Running from 6 to 10 p.m., guests were treated to dinner from Saco caterers The Chef and the Gardener, and a cash bar that remained open throughout the night. Portland bluegrass outfit Gumption Junction serenaded attendees in the lobby area the entire evening.

Many attendees came outfitted in cowboy costumes or mariner outfits, resulting in group photos throughout the night at a TapSnap photo booth the museum had ordered for the event.
“When you go to something like this you want to have great pictures, and the TapSnap definitely gives people that opportunity,” Gates said.

“This is Downeast Meets Dixie, so we have New England cars and Dallas cars,” Gates said.
A higher turnout was expected, Gates said, but the rain likely caused some ticket holders to stay in for the night.

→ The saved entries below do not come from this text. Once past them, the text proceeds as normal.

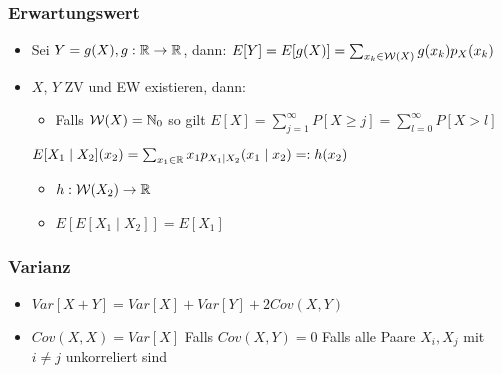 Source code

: \subsubsection{Erwartungswert}
\begin{itemize}
     $E[X] := \sum_{x_k \in \mc{W}(X)} x_k p_X(x_k)$
        \begin{itemize}
            \item Definiert falls $\sum_{x_k \in \mc{W}(X)} |x_k| p_X(x_k) < \infty$
        \end{itemize}
    \item Sei $Y = g(X), g: \mathbb{R} \to \mathbb{R}$, dann: $E[Y] = E[g(X)] = \sum_{x_k \in \mathcal{W}(X)} g(x_k) p_X(x_k)$
    \item $X$, $Y$ ZV und EW existieren, dann:
        \begin{itemize}
             $\forall \omega \ X(\omega) \le Y(\omega) \implies E[X] \le E[Y]$
             Für bel. $a,b \in \R$ gilt $E[aX + b] = a E[X] + b$
            \item Falls $\mathcal{W}(X) = \mathbb{N}_0$ so gilt $E[X] = \sum_{j=1}^{\infty} P[X \ge j] = \sum_{l=0}^{\infty} P[X > l]$
        \end{itemize}
         $E[X_1 \mid X_2](x_2) = \sum_{x_1 \in \mathbb{R}} x_1 p_{X_1 \mid X_2} (x_1 \mid x_2) =: h(x_2)$
            \begin{itemize}
                \item $h : \mathcal{W}(X_2) \to \mathbb{R}$
                \item $E[E[X_1 \mid X_2]] = E[X_1]$
            \end{itemize}
\end{itemize}

\subsubsection{Varianz}
\begin{itemize}
     $Var[X] := E[(X - E[X])^2]$
        \begin{itemize}
            \item Definiert falls $E[X^2] < \infty$
            \item $Var[X] = \sum_{x_k \in \mc{W}(X)} (x_k - E[X])^2 p_X(x_k)$
            \item Alternative definition $Var[X] = E[X^2] - (E[X])^2$
            \item $Var[aX + b] = a^2 Var[X]$
        \end{itemize}
     $\sigma(X) := \sqrt{Var[X]}$
     $Cov(X,Y) := E[XY] - E[X] E[Y] = E[(X - E[X])(Y - E[Y])]$
    \item $Var[X + Y] = Var[X] + Var[Y] + 2 Cov(X, Y)$
    \item $Cov(X, X) = Var[X]$
     Falls $Cov(X, Y) = 0$
     Falls alle Paare $X_i, X_j$ mit $i \neq j$ unkorreliert sind
\end{itemize}

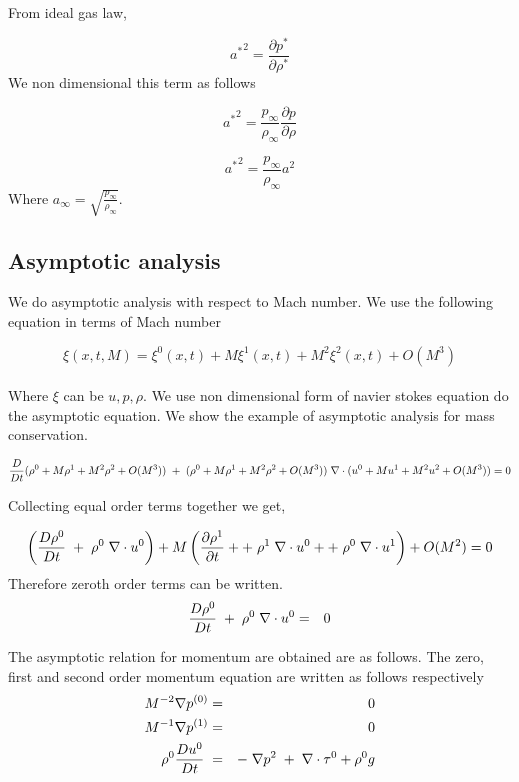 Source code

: \noindent From ideal gas law, 

$${a^*}^2= \frac{\partial p^*}{\partial \rho^*}$$ We non dimensional this term as follows 

$${a^*}^2= \frac{p_\infty}{\rho_\infty}\frac{\partial p}{\partial \rho}$$

$${a^*}^2= \frac{p_\infty}{\rho_\infty}a^2$$ Where $a_\infty = \sqrt{\frac{p_\infty}{\rho_\infty}}$.

\subsection{Asymptotic analysis}
We do asymptotic analysis with respect to Mach number.
We use the following equation in terms of Mach number

$$\xi(x,t,M)=\xi^0(x,t)+M \xi^1(x,t)+M^2 \xi^2(x,t)+O(M^3)$$ \\

\noindent Where $\xi$ can be $u,p,\rho$. We use non dimensional form of navier stokes equation do the asymptotic equation. 
We show the example of asymptotic analysis for mass conservation. 

$$\frac{D}{D t}(\rho^0+M \rho^1+M^2 \rho^2+O(M^3))\hspace{1mm}+\hspace{1mm}(\rho^0+M \rho^1+M^2 \rho^2+O(M^3)) \hspace{1mm}\nabla \cdot (u^0+M u^1+M^2 u^2+O(M^3)) = 0 $$

Collecting equal order terms together we get,

$$\left(\frac{D \rho^0}{D t}\hspace{1mm}+\hspace{1mm}\rho^0 \hspace{1mm}\nabla \cdot u^0\right) + M \left(\frac{\partial \rho^1 }{\partial t}+ +\hspace{1mm}\rho^1 \hspace{1mm}\nabla \cdot u^0++\hspace{1mm}\rho^0 \hspace{1mm}\nabla \cdot u^1\right) + O(M^2) = 0 $$ Therefore zeroth order terms can be written.
\begin{eqnarray}
\frac{D \rho^0}{D t}\hspace{1mm}+\hspace{1mm}\rho^0 \hspace{1mm}\nabla \cdot u^0 &=& 0
\end{eqnarray}

\noindent The asymptotic relation for momentum are obtained are as follows.  The zero, first and second order momentum equation are written as follows respectively
\begin{eqnarray}
M^{-2}\nabla p^{(0)} &=& 0\\
M^{-1}\nabla p^{(1)} &=& 0\\
\rho^0 \frac{D u^0}{D t} \hspace{1mm} &=& -\hspace{1mm}\nabla p^2\hspace{1mm}+\hspace{1mm}\nabla \cdot \tau^0 + \rho^0 g
\end{eqnarray}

Nonetheless, guests perused the inside of the museum, and many folks grabbed a 15-minute ride on the trolley cars showcased for the evening.
For many, the event was a blast from the past, old-time costumes aside.
Norm Forgey, who now lives in Scarborough, had been living in Dallas as a boy in the late 1940s when he would often take a trolley car from his mother’s house to his grandmother’s house, he said. Just a few years ago, he saw that same model car at the Seashore Trolley Museum.
“I told the conductor ‘I could have sworn I rode a similar car like that in Dallas many years ago,’ and so he brought me to the barn where the car was stored, and sure enough it had the exact same color scheme,” Forgey said.
“Now I have gone from riding that car as a little kid in Dallas decades ago, to riding it now, here in Maine,” Forgey said. “It’s really something special.”